An example is in the Gevurot section of the Amidah. The phrase Mechayey metim appears four times. Since we will repeat this prayer in Musaf, we will say “Mechayey metim” 8 times this morning. “Mechayey metim” means “bringing life to the dead.” Since most contemporary Jews do not believe in reincarnation, the Reconstructionists changed “Mechayey metim” to “Mechayey kol chai” – bringing life to all that lives. The Reform movement does something similar: “Mechayey hakol” – bringing life to all.

Although I am a passionate Reconstructionist, I side with the Conservative movement. As Rabbi Simcha Paull Raphael has taught us, there is rich tradition in Judaism around life after death, and those who have dabbled in Eastern religions are comfortable with the notion of rebirth. But there’s another reason I like “mechayey metim.”

Last week we had a brief snap of gorgeous spring weather, and after over a week of intense work moving our activities online and reaching out to a community struggling with a global pandemic, I allowed myself a much-needed afternoon on our land. In early spring I clear out what I can from the past year’s explosion of growth. And whether it is our beloved peonies or the swarm of intruders with unknown names, I am always impressed by the tenacity of living things. Not only does every type of flora give rise to a new generation of saplings, but even the unwelcome shrubs that I cut down to a stump last year and appeared dead for months now have new sproutlings growing out of them. Seeing life emerge from the dead like this, I recognize that “mechayey metim” is not an eschatological speculation; rather it is a description of, literallly, a “garden variety” natural phenomenon.

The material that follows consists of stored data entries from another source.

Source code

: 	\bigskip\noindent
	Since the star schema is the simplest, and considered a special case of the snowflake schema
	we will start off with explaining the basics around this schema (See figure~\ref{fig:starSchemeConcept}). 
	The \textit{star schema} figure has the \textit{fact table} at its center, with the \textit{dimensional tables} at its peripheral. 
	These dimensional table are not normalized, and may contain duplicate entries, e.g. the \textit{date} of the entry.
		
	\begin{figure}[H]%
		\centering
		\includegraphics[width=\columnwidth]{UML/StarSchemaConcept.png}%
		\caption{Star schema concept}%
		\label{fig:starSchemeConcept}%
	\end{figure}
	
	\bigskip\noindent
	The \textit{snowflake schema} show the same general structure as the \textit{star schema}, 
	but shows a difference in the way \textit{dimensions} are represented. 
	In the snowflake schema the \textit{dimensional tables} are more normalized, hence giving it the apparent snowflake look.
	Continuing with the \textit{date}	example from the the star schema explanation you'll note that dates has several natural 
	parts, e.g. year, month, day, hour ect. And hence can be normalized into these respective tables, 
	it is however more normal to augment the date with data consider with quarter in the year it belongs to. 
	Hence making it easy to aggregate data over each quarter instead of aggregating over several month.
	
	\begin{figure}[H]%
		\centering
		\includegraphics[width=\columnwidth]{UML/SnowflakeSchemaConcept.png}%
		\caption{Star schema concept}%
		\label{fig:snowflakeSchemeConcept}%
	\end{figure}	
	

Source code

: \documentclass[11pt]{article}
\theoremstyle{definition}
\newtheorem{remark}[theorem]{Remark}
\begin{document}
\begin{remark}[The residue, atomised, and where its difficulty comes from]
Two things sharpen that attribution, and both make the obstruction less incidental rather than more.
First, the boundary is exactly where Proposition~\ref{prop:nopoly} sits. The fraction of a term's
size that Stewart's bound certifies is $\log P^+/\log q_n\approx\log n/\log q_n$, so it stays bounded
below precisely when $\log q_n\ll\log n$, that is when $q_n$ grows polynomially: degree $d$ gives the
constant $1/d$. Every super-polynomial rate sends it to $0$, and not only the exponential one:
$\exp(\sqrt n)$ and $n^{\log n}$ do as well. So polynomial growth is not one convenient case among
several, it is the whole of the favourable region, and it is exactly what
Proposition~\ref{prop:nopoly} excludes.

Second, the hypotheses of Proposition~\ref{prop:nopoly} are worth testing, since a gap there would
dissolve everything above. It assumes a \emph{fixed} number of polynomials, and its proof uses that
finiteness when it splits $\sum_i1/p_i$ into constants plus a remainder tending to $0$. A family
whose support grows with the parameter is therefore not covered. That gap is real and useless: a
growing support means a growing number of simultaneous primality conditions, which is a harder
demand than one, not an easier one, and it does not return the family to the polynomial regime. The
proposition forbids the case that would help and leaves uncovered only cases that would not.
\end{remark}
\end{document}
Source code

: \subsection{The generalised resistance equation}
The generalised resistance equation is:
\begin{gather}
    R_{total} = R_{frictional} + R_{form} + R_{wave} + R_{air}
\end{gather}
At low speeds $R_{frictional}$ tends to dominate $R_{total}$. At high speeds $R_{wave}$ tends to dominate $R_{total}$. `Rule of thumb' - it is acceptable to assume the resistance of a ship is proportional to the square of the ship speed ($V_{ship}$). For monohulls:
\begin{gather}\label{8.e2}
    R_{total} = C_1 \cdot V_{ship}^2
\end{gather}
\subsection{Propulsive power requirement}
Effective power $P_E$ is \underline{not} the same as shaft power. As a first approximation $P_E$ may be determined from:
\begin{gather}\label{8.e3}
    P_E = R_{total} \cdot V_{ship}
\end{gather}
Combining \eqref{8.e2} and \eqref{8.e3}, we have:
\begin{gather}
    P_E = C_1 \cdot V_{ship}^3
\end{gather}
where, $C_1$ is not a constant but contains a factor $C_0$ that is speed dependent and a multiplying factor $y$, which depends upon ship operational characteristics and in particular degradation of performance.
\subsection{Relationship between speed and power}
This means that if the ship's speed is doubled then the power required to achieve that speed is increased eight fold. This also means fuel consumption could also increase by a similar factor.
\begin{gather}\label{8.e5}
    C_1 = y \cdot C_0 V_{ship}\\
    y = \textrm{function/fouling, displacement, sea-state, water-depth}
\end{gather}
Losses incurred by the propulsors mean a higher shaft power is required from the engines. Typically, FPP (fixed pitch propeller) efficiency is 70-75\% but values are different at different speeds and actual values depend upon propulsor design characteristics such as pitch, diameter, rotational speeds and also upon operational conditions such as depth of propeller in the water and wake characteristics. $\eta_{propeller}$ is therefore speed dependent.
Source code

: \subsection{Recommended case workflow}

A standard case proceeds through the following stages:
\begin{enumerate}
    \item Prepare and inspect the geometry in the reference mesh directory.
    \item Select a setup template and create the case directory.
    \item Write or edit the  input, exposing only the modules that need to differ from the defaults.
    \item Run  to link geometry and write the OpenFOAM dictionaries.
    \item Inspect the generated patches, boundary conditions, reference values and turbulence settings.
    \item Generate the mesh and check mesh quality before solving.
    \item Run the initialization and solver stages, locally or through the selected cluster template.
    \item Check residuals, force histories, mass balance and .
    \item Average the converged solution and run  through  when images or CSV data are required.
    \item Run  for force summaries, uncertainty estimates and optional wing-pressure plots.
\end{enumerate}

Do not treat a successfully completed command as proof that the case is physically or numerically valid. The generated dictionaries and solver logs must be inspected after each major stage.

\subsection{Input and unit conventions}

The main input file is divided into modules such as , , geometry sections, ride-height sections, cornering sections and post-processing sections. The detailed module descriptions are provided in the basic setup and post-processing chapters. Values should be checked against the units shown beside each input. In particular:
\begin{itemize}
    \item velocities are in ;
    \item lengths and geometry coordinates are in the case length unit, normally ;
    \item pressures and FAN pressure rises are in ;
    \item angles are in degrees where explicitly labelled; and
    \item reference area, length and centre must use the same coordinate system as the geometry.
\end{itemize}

Life and death is a terrifying topic, certainly for us at this time. So we may not find comfort from today’s Torah reading about the sacrifice of bulls, pigeons, and sheep. There are many difficult themes in the Torah, but the roots of our faith in a perpetual round of animal sacrifice may be the strangest and most alien of all.

I found insight on this topic in a book by my friend and colleague Rabbi Maurice Harris called Leviticus: You have no idea. It contains a wonderful story leading up to the realization by a cynical teenager that animal sacrifice is actually a lot less gross than what we do in our society: to mass-slaughter animals hidden from view of those destined to eat them; now we seal their body parts in shrink wrap, and display them luridly on supermarket shelves, where the earthly remains of those once sentient beings are thumbed over and selected by shoppers casually chatting on their cell phones.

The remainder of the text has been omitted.